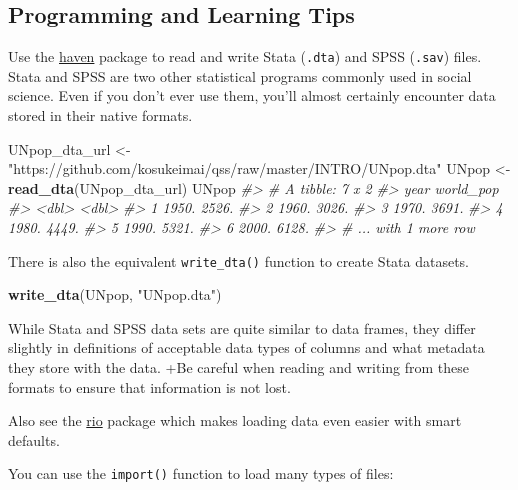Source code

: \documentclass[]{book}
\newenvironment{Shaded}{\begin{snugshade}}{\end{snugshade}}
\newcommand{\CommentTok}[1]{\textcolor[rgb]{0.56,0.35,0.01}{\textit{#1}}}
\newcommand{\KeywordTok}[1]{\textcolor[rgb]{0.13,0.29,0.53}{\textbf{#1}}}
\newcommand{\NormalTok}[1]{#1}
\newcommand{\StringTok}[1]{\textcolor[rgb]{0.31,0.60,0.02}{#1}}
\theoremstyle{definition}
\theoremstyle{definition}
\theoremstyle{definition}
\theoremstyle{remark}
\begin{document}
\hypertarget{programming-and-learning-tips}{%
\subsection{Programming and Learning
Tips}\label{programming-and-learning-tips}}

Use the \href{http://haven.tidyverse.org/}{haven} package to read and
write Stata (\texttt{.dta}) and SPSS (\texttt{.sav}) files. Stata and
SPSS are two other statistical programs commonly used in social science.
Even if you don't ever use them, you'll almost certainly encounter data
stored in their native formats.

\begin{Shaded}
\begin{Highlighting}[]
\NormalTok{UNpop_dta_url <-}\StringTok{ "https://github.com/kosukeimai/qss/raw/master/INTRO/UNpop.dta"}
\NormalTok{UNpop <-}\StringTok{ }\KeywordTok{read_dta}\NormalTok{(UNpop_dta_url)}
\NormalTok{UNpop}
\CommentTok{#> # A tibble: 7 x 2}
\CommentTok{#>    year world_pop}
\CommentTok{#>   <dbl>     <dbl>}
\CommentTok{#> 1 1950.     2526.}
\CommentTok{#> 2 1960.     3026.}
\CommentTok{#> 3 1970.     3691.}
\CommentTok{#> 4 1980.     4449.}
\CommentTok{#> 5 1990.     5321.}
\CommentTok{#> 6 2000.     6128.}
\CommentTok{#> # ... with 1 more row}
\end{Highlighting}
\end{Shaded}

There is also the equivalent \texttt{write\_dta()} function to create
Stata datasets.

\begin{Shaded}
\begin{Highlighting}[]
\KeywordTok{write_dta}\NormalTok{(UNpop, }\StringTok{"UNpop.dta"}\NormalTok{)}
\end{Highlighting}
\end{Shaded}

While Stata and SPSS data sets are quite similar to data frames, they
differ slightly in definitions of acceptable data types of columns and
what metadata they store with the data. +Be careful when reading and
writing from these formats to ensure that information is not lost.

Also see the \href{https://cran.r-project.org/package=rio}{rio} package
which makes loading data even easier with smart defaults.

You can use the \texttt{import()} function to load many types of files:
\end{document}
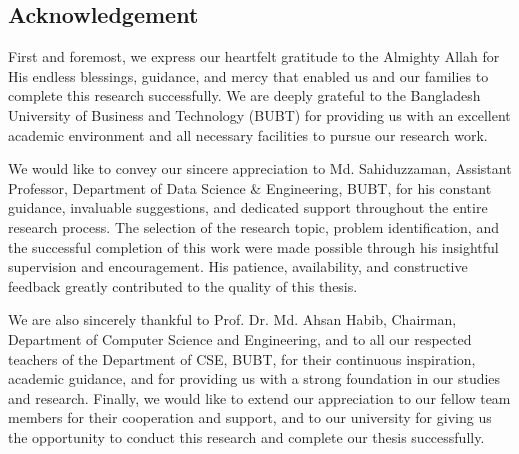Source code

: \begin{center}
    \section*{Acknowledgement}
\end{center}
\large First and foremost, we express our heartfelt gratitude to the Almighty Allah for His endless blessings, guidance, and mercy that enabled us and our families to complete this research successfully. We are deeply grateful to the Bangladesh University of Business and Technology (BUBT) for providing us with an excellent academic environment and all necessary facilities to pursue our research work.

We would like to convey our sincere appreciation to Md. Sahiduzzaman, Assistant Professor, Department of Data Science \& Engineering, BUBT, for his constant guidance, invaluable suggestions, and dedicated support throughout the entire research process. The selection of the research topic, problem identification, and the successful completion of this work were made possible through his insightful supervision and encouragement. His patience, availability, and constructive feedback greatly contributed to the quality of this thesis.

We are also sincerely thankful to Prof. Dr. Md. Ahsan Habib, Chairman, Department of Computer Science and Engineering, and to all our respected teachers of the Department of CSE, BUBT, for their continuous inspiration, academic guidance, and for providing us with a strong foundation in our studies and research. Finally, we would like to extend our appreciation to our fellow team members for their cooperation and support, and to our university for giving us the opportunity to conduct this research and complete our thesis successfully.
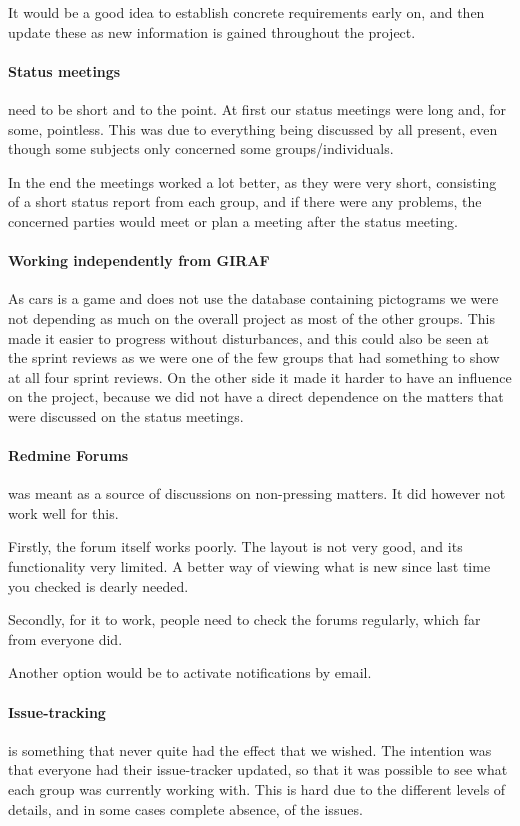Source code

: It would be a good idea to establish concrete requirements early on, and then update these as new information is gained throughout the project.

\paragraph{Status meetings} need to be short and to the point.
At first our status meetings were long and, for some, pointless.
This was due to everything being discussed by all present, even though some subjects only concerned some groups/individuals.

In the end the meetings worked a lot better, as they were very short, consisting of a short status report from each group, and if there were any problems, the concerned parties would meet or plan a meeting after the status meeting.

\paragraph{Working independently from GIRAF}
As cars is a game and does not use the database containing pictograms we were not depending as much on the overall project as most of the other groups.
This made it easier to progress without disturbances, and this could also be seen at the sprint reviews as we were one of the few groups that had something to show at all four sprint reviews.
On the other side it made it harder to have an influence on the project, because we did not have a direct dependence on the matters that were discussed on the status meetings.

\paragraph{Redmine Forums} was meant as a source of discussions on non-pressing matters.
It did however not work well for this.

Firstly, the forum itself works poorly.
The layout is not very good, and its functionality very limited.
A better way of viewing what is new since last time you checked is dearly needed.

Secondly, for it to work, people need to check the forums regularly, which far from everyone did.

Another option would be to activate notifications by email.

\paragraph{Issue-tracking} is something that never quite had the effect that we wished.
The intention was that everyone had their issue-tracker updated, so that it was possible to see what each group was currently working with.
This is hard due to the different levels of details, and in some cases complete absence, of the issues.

...

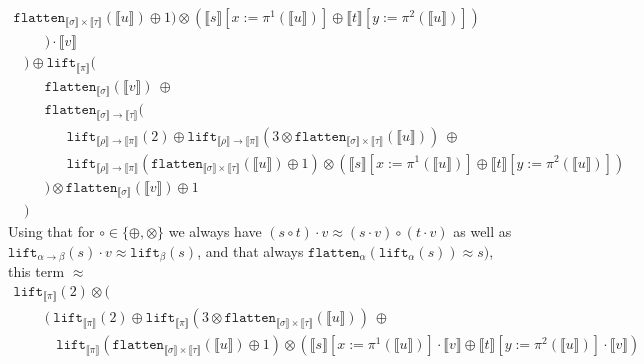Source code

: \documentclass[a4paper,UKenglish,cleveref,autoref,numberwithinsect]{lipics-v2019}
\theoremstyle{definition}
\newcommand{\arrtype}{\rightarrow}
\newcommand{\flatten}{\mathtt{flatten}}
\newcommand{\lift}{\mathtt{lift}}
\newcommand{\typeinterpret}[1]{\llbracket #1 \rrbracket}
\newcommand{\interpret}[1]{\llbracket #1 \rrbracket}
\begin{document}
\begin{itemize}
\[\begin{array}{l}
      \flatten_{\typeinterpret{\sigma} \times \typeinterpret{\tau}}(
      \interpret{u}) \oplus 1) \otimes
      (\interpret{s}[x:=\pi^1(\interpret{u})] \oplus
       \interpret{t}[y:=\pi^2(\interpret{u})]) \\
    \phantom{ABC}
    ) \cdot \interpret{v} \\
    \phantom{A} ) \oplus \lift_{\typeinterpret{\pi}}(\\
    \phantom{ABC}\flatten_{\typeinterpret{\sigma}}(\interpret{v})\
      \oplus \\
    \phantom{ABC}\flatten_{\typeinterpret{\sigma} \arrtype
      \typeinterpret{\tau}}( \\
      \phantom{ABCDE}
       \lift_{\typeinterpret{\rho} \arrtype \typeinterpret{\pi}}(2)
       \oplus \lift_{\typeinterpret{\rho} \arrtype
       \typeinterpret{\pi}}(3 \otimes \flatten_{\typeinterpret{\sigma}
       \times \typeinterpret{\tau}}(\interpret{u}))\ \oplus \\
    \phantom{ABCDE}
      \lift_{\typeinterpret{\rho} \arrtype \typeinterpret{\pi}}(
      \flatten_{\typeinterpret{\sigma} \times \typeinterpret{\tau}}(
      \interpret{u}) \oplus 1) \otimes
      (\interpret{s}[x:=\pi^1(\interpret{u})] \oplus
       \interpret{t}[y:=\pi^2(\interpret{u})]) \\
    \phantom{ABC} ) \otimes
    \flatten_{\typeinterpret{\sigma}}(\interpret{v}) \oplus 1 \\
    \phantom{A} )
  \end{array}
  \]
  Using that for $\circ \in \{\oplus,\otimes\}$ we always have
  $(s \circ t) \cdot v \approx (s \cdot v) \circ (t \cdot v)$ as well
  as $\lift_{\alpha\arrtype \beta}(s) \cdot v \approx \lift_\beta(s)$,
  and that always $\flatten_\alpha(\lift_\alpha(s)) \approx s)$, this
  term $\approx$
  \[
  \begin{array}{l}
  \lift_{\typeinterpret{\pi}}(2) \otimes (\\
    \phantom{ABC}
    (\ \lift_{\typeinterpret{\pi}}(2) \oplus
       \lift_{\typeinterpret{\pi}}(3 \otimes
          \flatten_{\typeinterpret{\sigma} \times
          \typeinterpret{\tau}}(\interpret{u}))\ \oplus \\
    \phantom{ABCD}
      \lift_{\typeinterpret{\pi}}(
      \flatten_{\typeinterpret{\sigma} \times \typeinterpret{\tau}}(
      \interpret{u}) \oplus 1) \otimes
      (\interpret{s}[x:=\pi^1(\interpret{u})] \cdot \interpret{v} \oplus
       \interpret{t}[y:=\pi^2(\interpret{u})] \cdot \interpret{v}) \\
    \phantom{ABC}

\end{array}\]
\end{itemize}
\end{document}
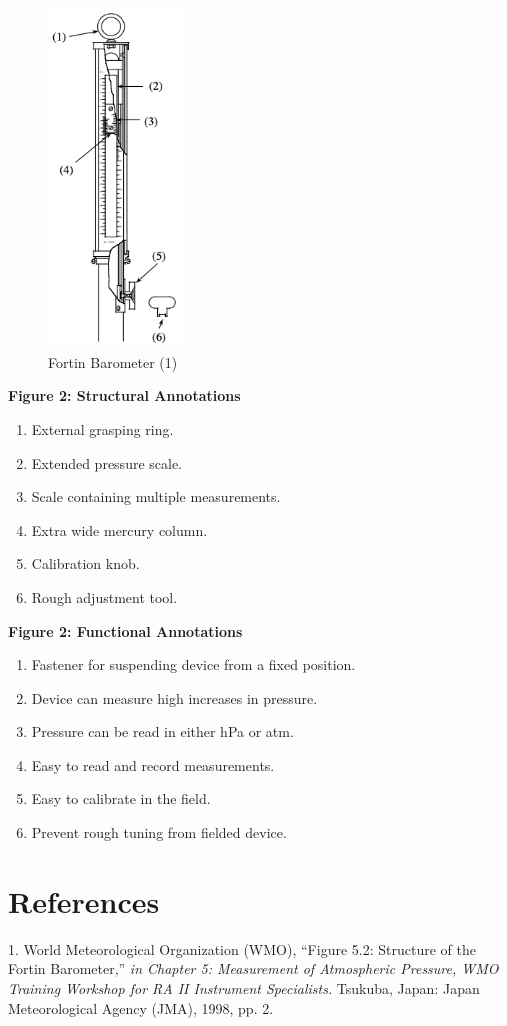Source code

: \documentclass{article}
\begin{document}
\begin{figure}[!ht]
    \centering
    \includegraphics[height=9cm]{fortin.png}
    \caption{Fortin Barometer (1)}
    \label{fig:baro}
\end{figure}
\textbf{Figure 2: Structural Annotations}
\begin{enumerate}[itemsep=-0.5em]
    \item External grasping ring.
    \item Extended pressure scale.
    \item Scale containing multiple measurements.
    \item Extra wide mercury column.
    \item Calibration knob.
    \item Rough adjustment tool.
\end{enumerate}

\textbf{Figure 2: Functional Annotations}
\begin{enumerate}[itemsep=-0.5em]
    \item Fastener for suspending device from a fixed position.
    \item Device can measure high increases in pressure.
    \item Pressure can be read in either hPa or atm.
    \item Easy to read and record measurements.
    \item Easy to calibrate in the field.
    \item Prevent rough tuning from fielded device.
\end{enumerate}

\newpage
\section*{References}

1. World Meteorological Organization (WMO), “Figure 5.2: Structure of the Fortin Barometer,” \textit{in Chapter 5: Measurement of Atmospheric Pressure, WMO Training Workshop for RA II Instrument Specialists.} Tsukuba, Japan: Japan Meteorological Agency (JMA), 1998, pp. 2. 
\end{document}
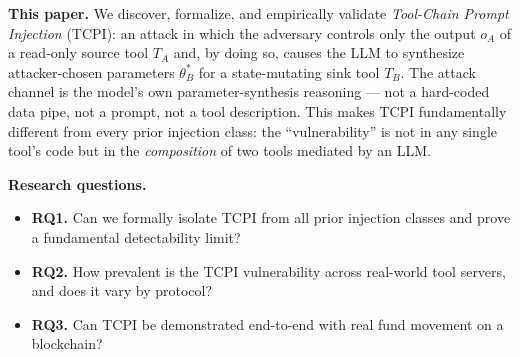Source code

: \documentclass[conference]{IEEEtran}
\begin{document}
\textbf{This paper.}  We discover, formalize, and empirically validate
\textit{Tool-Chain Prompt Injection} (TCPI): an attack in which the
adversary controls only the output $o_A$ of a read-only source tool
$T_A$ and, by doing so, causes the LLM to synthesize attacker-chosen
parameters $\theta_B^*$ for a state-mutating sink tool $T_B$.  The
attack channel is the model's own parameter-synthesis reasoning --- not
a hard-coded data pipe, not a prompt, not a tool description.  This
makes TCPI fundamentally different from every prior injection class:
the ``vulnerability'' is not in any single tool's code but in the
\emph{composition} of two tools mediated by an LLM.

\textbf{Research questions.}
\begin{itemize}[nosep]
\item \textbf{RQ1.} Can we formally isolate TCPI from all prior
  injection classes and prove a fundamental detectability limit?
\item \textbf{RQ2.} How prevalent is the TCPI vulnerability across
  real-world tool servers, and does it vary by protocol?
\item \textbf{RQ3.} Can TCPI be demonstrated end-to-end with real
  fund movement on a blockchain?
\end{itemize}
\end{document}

YOUR TASK: Copy out every line of the listing that contains the string "tips".

TASK RESPONSE:
\hypertarget{programming-and-learning-tips}{%
Tips}\label{programming-and-learning-tips}}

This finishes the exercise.